_Task objective_
Go through the entries below and count the lines holding the word "notre". Reply with only the number, please.
━━━━━━━━━━
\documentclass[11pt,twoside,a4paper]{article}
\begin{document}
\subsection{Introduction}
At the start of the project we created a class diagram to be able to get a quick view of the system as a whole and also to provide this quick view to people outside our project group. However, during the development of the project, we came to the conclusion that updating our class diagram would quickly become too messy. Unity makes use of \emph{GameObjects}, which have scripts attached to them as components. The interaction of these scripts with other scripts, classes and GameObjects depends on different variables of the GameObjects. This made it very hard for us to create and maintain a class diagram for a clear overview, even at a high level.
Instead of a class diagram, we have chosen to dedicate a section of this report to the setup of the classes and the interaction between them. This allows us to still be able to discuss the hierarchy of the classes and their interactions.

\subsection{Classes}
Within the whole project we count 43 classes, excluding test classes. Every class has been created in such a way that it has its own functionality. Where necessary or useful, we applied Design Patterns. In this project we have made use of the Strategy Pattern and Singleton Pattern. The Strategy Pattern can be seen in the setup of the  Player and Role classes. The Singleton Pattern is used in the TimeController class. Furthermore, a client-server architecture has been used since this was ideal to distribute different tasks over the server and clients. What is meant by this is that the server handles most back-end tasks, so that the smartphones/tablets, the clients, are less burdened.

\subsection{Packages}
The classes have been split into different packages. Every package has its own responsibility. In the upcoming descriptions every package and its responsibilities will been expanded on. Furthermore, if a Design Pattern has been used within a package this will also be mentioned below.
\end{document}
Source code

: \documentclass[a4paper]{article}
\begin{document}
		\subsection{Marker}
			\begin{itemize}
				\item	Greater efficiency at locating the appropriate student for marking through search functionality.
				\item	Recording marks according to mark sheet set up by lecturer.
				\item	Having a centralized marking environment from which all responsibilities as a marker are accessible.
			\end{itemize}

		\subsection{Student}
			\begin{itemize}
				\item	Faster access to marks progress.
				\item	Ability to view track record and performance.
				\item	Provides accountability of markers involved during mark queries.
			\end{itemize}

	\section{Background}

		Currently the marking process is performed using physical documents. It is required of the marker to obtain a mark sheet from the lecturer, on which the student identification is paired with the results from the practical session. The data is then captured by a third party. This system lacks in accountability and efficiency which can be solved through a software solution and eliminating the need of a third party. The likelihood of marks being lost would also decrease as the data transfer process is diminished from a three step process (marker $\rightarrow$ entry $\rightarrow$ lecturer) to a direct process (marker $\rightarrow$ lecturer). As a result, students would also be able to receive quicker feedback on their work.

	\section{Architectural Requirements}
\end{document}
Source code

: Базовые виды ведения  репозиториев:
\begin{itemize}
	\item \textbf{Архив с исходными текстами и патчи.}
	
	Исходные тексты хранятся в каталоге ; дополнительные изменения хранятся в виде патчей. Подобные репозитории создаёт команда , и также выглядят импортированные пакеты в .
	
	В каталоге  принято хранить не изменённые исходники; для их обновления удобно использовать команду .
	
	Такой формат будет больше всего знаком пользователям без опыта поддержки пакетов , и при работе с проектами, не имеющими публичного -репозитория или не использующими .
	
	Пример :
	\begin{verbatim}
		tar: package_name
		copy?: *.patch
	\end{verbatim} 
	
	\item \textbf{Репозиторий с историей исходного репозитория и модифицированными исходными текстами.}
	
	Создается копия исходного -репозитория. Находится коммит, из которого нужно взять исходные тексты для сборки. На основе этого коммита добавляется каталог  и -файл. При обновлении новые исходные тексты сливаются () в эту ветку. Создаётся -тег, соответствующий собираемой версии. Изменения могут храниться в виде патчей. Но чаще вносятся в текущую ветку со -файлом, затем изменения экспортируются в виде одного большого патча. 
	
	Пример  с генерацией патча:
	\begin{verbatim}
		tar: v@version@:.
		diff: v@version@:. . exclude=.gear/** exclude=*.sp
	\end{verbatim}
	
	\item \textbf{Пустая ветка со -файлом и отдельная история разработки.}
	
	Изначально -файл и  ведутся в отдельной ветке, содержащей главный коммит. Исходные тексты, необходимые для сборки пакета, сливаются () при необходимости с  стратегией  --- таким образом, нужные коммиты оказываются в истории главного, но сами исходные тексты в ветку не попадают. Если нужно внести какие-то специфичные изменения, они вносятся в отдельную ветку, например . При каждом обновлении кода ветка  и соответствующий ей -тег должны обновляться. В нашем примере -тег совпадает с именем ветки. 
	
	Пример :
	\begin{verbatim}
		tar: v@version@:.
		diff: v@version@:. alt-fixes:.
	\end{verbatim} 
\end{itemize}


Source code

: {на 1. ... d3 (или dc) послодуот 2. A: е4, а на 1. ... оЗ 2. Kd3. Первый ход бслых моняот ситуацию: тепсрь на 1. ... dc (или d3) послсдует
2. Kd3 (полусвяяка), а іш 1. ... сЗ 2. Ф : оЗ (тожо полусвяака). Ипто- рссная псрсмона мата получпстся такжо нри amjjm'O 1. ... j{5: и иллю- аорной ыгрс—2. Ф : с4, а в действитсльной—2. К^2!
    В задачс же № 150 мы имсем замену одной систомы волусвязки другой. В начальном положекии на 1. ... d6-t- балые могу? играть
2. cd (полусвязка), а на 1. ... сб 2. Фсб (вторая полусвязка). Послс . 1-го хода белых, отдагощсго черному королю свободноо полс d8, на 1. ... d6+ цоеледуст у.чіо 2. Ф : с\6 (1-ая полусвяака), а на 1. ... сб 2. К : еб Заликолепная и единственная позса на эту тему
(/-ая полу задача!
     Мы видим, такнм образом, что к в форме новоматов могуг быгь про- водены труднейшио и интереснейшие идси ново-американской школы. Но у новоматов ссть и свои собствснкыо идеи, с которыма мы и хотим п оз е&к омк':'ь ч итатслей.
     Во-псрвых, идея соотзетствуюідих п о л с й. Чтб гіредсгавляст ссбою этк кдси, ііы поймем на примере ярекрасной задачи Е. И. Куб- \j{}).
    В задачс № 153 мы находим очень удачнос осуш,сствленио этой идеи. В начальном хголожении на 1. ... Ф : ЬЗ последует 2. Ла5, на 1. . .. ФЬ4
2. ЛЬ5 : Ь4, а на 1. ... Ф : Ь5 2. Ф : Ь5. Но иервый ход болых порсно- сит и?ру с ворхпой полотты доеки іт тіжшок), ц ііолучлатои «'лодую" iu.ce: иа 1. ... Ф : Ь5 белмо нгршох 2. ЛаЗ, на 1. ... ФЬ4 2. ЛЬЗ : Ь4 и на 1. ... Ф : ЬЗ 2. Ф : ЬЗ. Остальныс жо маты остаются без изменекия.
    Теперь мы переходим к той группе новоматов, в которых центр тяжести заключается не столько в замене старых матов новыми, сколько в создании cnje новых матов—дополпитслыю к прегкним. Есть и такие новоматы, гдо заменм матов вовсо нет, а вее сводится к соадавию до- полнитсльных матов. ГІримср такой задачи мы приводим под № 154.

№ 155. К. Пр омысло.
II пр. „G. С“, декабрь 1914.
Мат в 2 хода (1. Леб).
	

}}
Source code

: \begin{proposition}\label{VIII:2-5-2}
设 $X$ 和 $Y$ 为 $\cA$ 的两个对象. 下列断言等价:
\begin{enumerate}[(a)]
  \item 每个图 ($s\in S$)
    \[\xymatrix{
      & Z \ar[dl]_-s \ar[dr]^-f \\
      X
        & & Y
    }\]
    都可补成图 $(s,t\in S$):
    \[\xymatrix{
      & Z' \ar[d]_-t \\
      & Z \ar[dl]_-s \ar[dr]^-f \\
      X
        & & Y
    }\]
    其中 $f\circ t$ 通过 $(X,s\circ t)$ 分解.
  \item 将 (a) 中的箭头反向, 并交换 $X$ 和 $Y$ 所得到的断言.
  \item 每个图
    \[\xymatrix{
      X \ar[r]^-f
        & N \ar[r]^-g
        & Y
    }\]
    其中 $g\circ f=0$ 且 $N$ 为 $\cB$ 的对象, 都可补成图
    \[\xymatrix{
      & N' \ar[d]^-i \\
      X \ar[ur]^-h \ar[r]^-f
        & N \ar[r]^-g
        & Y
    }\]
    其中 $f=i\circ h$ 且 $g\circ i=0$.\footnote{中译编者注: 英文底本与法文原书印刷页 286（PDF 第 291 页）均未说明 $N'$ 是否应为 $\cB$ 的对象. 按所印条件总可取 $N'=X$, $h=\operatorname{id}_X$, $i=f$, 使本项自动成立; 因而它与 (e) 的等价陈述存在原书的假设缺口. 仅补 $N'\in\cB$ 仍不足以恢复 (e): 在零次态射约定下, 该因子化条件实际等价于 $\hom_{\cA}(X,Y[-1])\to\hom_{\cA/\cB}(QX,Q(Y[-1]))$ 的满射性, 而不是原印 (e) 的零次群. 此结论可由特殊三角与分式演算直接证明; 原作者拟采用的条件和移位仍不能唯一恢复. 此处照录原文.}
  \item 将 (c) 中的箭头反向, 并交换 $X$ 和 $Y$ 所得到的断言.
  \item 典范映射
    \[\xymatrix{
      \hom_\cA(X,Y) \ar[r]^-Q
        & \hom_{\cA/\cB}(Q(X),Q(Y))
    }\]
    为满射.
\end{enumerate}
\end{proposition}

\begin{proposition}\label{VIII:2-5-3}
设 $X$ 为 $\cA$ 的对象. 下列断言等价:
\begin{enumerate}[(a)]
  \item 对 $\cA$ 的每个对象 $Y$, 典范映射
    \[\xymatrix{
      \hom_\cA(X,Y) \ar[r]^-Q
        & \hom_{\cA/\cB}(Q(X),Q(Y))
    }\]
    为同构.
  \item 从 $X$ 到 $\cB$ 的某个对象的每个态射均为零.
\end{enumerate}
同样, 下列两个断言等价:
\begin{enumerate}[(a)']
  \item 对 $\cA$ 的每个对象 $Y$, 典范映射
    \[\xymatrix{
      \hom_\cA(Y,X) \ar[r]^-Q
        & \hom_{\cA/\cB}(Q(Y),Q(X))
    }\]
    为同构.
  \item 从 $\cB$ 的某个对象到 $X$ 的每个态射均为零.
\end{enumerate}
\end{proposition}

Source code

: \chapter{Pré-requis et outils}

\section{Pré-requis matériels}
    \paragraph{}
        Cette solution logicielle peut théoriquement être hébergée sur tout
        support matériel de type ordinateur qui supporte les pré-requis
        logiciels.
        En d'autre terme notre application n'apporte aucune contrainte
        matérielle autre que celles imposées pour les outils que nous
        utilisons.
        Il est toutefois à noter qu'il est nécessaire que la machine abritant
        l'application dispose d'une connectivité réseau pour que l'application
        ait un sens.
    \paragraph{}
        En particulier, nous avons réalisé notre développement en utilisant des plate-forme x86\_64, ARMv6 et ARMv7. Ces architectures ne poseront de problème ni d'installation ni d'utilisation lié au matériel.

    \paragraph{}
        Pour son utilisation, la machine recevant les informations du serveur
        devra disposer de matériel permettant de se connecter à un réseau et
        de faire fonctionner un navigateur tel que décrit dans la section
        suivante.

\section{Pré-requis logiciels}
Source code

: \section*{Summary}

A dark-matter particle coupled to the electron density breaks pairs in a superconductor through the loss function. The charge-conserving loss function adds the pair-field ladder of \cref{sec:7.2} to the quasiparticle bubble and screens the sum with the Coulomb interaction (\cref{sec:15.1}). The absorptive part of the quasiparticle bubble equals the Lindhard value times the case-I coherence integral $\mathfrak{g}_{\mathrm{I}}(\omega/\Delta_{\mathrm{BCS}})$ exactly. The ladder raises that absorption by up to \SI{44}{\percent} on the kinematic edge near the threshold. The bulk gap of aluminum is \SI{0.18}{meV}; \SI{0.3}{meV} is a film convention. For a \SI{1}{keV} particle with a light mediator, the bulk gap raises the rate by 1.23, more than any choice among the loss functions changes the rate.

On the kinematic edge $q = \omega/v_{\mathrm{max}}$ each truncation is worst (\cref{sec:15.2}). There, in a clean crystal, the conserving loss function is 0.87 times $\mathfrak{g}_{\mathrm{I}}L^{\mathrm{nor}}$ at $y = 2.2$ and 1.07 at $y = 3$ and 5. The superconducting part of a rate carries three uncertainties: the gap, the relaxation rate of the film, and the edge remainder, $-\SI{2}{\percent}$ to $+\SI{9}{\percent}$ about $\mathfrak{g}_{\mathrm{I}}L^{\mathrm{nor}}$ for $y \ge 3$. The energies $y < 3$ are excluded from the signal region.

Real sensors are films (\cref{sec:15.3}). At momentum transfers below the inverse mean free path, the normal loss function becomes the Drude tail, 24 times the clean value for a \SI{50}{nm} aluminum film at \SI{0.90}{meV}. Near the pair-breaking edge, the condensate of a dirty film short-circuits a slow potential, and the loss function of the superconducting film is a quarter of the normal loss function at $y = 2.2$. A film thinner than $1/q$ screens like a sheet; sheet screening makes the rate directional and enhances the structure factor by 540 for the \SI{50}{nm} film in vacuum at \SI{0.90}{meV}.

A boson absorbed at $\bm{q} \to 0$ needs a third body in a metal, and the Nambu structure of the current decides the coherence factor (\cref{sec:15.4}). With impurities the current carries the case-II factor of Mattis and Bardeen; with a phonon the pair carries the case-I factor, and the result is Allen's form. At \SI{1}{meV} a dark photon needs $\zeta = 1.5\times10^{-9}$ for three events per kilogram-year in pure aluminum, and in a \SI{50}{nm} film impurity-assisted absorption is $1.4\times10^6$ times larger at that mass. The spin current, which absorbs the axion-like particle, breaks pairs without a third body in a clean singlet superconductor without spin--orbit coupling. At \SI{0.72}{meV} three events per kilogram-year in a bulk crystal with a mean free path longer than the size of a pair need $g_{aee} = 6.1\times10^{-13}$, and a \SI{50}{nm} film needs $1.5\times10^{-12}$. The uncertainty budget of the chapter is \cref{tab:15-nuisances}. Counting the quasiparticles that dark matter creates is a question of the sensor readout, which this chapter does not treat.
━━━━━━━━━━
_Solution to the problem_
2